[Extracted information]
########

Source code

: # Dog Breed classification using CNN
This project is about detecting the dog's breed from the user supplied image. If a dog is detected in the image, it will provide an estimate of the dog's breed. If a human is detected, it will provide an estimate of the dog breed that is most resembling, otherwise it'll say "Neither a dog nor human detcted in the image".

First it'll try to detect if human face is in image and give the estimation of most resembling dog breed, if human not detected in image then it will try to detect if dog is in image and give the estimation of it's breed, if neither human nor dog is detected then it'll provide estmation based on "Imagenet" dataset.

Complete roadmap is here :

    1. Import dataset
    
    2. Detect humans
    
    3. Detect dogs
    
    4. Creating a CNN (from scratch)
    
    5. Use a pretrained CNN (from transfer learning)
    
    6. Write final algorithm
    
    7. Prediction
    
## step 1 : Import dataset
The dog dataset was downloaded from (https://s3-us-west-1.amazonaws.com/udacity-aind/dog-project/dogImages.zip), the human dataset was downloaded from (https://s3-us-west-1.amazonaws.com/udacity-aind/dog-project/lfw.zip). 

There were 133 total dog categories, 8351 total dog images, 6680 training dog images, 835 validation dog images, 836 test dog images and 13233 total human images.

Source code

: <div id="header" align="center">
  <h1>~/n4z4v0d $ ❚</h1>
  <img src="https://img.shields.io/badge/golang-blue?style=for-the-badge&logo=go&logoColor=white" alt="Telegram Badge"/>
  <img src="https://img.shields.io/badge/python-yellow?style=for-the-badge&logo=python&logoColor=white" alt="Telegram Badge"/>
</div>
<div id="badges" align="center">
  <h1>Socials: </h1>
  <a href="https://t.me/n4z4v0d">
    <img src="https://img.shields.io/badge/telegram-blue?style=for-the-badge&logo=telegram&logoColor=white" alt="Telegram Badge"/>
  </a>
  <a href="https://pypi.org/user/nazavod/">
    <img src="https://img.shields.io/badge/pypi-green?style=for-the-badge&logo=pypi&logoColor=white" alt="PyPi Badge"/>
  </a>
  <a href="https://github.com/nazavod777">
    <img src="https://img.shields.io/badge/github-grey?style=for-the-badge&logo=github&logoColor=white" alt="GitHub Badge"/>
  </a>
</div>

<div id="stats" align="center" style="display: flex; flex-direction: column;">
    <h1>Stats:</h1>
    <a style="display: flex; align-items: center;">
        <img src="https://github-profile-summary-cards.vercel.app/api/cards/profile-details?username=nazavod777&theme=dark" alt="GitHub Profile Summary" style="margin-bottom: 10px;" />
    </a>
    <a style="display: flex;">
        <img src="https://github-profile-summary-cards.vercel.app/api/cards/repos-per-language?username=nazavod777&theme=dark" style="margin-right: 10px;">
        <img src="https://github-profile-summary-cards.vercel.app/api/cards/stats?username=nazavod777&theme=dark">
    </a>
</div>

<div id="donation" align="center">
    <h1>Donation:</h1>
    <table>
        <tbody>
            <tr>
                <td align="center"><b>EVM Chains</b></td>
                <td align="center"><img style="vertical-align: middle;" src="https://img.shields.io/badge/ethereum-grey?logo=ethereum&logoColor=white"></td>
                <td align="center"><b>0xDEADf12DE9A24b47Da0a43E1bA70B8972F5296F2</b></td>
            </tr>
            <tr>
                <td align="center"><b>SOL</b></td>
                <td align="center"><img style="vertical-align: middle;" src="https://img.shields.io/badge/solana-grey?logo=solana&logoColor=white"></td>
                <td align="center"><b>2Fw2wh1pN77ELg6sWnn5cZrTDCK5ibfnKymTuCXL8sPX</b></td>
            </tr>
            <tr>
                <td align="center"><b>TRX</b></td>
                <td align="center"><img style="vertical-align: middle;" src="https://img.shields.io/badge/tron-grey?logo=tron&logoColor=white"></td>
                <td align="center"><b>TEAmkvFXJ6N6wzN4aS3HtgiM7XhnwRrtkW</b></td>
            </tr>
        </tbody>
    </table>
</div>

########

Look through the data and gather every line with the string "margin" in it.

[Problem solution]
        <img src="https://github-profile-summary-cards.vercel.app/api/cards/profile-details?username=nazavod777&theme=dark" alt="GitHub Profile Summary" style="margin-bottom: 10px;" />
        <img src="https://github-profile-summary-cards.vercel.app/api/cards/repos-per-language?username=nazavod777&theme=dark" style="margin-right: 10px;">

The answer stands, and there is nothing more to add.